### Your task
Word for word, restate the lines from the start of the data down to the line with "Today I created", both included.

### Provided information
:::::
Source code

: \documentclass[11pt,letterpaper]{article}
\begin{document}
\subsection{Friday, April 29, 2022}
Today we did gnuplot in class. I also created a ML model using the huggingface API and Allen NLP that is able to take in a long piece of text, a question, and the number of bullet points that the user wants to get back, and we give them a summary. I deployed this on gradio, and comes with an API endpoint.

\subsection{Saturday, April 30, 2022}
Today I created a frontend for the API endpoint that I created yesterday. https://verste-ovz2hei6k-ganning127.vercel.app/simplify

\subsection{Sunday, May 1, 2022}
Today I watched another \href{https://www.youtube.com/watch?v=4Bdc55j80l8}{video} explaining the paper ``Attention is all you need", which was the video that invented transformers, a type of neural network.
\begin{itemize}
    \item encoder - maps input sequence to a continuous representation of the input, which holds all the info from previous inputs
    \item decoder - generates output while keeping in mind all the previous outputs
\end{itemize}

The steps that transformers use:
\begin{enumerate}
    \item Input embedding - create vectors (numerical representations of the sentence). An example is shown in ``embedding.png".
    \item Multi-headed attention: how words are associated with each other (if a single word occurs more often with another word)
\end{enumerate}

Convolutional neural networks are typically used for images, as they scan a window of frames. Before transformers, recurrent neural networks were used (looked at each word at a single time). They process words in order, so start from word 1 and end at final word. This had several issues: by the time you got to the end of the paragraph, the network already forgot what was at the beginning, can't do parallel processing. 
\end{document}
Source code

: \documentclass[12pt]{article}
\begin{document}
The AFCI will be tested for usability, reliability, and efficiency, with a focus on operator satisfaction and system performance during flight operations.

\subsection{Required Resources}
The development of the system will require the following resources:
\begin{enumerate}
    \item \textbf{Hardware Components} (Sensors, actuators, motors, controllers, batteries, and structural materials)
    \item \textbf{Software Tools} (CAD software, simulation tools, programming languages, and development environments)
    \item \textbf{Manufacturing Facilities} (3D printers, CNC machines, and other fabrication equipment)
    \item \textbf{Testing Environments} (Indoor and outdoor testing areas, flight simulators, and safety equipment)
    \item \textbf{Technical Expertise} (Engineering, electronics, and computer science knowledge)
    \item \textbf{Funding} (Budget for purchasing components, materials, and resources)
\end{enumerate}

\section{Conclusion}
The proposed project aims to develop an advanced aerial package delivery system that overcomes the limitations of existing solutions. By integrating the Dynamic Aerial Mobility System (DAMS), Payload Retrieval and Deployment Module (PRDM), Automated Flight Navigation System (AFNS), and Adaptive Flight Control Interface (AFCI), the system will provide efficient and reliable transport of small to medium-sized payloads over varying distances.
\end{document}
:::::
### Output for this exercise
Source code

: \documentclass[11pt,letterpaper]{article}
\begin{document}
\subsection{Friday, April 29, 2022}
Today we did gnuplot in class. I also created a ML model using the huggingface API and Allen NLP that is able to take in a long piece of text, a question, and the number of bullet points that the user wants to get back, and we give them a summary. I deployed this on gradio, and comes with an API endpoint.

\subsection{Saturday, April 30, 2022}
Today I created a frontend for the API endpoint that I created yesterday. https://verste-ovz2hei6k-ganning127.vercel.app/simplify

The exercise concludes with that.